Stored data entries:
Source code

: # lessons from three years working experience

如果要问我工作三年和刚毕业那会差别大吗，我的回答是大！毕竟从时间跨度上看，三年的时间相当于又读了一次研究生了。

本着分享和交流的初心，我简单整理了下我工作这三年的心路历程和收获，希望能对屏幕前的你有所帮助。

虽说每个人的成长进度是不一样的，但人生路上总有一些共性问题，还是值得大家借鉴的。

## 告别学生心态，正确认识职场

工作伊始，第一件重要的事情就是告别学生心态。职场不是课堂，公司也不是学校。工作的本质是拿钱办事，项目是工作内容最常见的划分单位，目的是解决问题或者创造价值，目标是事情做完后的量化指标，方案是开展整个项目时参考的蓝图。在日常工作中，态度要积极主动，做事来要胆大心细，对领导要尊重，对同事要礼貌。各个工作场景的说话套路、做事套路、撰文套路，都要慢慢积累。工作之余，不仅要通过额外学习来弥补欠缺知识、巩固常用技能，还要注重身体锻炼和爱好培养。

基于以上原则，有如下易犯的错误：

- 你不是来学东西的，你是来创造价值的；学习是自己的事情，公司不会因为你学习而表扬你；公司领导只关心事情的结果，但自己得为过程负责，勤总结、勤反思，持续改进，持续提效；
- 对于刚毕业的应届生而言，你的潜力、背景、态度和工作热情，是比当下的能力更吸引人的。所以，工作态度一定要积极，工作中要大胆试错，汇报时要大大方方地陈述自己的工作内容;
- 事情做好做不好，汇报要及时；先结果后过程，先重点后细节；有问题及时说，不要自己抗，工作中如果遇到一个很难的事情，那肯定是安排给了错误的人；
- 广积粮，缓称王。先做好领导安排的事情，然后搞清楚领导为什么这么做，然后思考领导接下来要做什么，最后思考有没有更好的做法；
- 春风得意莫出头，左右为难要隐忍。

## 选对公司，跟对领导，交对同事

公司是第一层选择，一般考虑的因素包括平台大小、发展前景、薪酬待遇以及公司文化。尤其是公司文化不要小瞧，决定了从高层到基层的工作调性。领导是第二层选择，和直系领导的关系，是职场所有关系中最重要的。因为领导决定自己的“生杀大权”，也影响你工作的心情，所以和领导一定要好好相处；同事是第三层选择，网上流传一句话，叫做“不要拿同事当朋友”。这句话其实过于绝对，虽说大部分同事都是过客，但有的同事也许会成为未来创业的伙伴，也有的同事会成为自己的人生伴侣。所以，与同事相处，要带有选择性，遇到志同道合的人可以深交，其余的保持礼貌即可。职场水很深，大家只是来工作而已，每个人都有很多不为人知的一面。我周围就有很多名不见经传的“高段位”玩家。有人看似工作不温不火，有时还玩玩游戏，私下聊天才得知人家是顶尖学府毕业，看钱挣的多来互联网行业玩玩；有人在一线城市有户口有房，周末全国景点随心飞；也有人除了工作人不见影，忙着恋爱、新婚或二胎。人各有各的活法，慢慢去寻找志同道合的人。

◆ **EXERCISE**: Include both ends. Return the line holding "工作伊始，第一件重要的事情就" and all lines after it in the records above, exactly as written.

◆ **WRITTEN SOLUTION**:
工作伊始，第一件重要的事情就是告别学生心态。职场不是课堂，公司也不是学校。工作的本质是拿钱办事，项目是工作内容最常见的划分单位，目的是解决问题或者创造价值，目标是事情做完后的量化指标，方案是开展整个项目时参考的蓝图。在日常工作中，态度要积极主动，做事来要胆大心细，对领导要尊重，对同事要礼貌。各个工作场景的说话套路、做事套路、撰文套路，都要慢慢积累。工作之余，不仅要通过额外学习来弥补欠缺知识、巩固常用技能，还要注重身体锻炼和爱好培养。

基于以上原则，有如下易犯的错误：

- 你不是来学东西的，你是来创造价值的；学习是自己的事情，公司不会因为你学习而表扬你；公司领导只关心事情的结果，但自己得为过程负责，勤总结、勤反思，持续改进，持续提效；
- 对于刚毕业的应届生而言，你的潜力、背景、态度和工作热情，是比当下的能力更吸引人的。所以，工作态度一定要积极，工作中要大胆试错，汇报时要大大方方地陈述自己的工作内容;
- 事情做好做不好，汇报要及时；先结果后过程，先重点后细节；有问题及时说，不要自己抗，工作中如果遇到一个很难的事情，那肯定是安排给了错误的人；
- 广积粮，缓称王。先做好领导安排的事情，然后搞清楚领导为什么这么做，然后思考领导接下来要做什么，最后思考有没有更好的做法；
- 春风得意莫出头，左右为难要隐忍。

## 选对公司，跟对领导，交对同事

公司是第一层选择，一般考虑的因素包括平台大小、发展前景、薪酬待遇以及公司文化。尤其是公司文化不要小瞧，决定了从高层到基层的工作调性。领导是第二层选择，和直系领导的关系，是职场所有关系中最重要的。因为领导决定自己的“生杀大权”，也影响你工作的心情，所以和领导一定要好好相处；同事是第三层选择，网上流传一句话，叫做“不要拿同事当朋友”。这句话其实过于绝对，虽说大部分同事都是过客，但有的同事也许会成为未来创业的伙伴，也有的同事会成为自己的人生伴侣。所以，与同事相处，要带有选择性，遇到志同道合的人可以深交，其余的保持礼貌即可。职场水很深，大家只是来工作而已，每个人都有很多不为人知的一面。我周围就有很多名不见经传的“高段位”玩家。有人看似工作不温不火，有时还玩玩游戏，私下聊天才得知人家是顶尖学府毕业，看钱挣的多来互联网行业玩玩；有人在一线城市有户口有房，周末全国景点随心飞；也有人除了工作人不见影，忙着恋爱、新婚或二胎。人各有各的活法，慢慢去寻找志同道合的人。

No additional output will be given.